**What this task involves:**
Retrieve all lines below that have the string "fxtrace".

**Extracted material:**
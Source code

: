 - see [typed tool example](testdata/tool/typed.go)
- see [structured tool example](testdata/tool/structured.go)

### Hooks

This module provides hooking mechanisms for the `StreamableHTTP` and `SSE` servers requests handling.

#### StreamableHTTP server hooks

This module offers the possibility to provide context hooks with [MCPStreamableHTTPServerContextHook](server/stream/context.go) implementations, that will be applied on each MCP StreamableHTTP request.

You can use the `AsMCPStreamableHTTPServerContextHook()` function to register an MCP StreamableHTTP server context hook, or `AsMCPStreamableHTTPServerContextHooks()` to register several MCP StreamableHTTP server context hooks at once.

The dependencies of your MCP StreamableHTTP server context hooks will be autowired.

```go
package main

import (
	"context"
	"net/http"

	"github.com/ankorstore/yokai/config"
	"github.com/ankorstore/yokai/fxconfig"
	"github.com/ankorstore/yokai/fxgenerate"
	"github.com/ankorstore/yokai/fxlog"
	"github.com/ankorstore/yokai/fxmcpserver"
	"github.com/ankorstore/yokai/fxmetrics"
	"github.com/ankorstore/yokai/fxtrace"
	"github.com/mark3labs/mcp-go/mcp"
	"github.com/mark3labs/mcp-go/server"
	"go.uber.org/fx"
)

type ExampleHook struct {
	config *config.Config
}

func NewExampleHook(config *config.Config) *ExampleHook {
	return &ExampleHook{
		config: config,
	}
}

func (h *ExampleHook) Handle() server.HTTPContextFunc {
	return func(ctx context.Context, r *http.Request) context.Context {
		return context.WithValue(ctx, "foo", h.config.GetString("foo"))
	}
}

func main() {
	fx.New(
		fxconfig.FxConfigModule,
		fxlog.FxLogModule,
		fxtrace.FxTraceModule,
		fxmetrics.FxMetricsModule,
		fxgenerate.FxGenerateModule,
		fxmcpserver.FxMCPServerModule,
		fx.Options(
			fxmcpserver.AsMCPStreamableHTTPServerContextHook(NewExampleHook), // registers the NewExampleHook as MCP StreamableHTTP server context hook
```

**Answer box:**
	"github.com/ankorstore/yokai/fxtrace"
		fxtrace.FxTraceModule,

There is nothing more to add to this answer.